[Task details]: Retype every line of the records exactly.

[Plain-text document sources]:
>>>

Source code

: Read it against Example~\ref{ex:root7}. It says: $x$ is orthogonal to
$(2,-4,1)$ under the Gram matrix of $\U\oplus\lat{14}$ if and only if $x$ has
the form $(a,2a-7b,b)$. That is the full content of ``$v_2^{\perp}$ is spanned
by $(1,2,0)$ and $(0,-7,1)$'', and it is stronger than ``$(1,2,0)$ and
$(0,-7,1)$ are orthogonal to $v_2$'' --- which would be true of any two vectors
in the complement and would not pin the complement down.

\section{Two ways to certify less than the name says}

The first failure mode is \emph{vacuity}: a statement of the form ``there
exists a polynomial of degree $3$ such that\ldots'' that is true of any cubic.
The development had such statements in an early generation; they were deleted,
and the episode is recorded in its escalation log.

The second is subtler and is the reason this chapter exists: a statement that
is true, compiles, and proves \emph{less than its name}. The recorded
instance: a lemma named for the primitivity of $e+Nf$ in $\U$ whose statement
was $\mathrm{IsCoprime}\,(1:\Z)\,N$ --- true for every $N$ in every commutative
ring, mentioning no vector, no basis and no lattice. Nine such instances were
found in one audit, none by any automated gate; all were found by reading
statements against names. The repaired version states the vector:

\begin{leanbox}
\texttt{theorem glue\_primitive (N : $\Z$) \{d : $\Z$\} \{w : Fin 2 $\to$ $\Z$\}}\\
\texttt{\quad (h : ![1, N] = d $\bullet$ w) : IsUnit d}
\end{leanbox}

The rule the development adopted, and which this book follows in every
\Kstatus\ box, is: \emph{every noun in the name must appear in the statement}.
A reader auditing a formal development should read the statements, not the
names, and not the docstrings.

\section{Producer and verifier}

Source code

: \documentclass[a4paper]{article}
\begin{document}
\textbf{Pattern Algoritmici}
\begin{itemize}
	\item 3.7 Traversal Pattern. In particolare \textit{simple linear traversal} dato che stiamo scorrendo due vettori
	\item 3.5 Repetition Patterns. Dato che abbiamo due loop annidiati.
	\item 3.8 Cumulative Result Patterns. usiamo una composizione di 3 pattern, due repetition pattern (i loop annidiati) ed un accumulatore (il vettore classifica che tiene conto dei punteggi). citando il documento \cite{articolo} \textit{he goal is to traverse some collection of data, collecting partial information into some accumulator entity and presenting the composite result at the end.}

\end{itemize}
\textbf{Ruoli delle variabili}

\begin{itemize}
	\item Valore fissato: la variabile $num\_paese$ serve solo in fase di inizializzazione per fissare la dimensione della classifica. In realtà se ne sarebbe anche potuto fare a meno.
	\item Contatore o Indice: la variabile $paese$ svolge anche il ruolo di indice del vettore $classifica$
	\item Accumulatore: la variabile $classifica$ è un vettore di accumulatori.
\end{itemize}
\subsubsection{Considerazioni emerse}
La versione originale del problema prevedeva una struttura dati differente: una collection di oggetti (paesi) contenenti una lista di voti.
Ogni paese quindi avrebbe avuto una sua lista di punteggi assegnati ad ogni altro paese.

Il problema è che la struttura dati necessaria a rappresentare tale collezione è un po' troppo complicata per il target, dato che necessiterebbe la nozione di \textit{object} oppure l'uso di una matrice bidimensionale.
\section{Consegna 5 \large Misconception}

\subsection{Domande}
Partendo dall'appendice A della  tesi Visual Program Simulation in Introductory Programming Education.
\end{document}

<<<

[Solution]:
Source code

: Read it against Example~\ref{ex:root7}. It says: $x$ is orthogonal to
$(2,-4,1)$ under the Gram matrix of $\U\oplus\lat{14}$ if and only if $x$ has
the form $(a,2a-7b,b)$. That is the full content of ``$v_2^{\perp}$ is spanned
by $(1,2,0)$ and $(0,-7,1)$'', and it is stronger than ``$(1,2,0)$ and
$(0,-7,1)$ are orthogonal to $v_2$'' --- which would be true of any two vectors
in the complement and would not pin the complement down.

\section{Two ways to certify less than the name says}

The first failure mode is \emph{vacuity}: a statement of the form ``there
exists a polynomial of degree $3$ such that\ldots'' that is true of any cubic.
The development had such statements in an early generation; they were deleted,
and the episode is recorded in its escalation log.

The second is subtler and is the reason this chapter exists: a statement that
is true, compiles, and proves \emph{less than its name}. The recorded
instance: a lemma named for the primitivity of $e+Nf$ in $\U$ whose statement
was $\mathrm{IsCoprime}\,(1:\Z)\,N$ --- true for every $N$ in every commutative
ring, mentioning no vector, no basis and no lattice. Nine such instances were
found in one audit, none by any automated gate; all were found by reading
statements against names. The repaired version states the vector:

\begin{leanbox}
\texttt{theorem glue\_primitive (N : $\Z$) \{d : $\Z$\} \{w : Fin 2 $\to$ $\Z$\}}\\
\texttt{\quad (h : ![1, N] = d $\bullet$ w) : IsUnit d}
\end{leanbox}

The rule the development adopted, and which this book follows in every
\Kstatus\ box, is: \emph{every noun in the name must appear in the statement}.
A reader auditing a formal development should read the statements, not the
names, and not the docstrings.

\section{Producer and verifier}

Source code

: \documentclass[a4paper]{article}
\begin{document}
\textbf{Pattern Algoritmici}
\begin{itemize}
	\item 3.7 Traversal Pattern. In particolare \textit{simple linear traversal} dato che stiamo scorrendo due vettori
	\item 3.5 Repetition Patterns. Dato che abbiamo due loop annidiati.
	\item 3.8 Cumulative Result Patterns. usiamo una composizione di 3 pattern, due repetition pattern (i loop annidiati) ed un accumulatore (il vettore classifica che tiene conto dei punteggi). citando il documento \cite{articolo} \textit{he goal is to traverse some collection of data, collecting partial information into some accumulator entity and presenting the composite result at the end.}

\end{itemize}
\textbf{Ruoli delle variabili}

\begin{itemize}
	\item Valore fissato: la variabile $num\_paese$ serve solo in fase di inizializzazione per fissare la dimensione della classifica. In realtà se ne sarebbe anche potuto fare a meno.
	\item Contatore o Indice: la variabile $paese$ svolge anche il ruolo di indice del vettore $classifica$
	\item Accumulatore: la variabile $classifica$ è un vettore di accumulatori.
\end{itemize}
\subsubsection{Considerazioni emerse}
La versione originale del problema prevedeva una struttura dati differente: una collection di oggetti (paesi) contenenti una lista di voti.
Ogni paese quindi avrebbe avuto una sua lista di punteggi assegnati ad ogni altro paese.

Il problema è che la struttura dati necessaria a rappresentare tale collezione è un po' troppo complicata per il target, dato che necessiterebbe la nozione di \textit{object} oppure l'uso di una matrice bidimensionale.
\section{Consegna 5 \large Misconception}

\subsection{Domande}
Partendo dall'appendice A della  tesi Visual Program Simulation in Introductory Programming Education.
\end{document}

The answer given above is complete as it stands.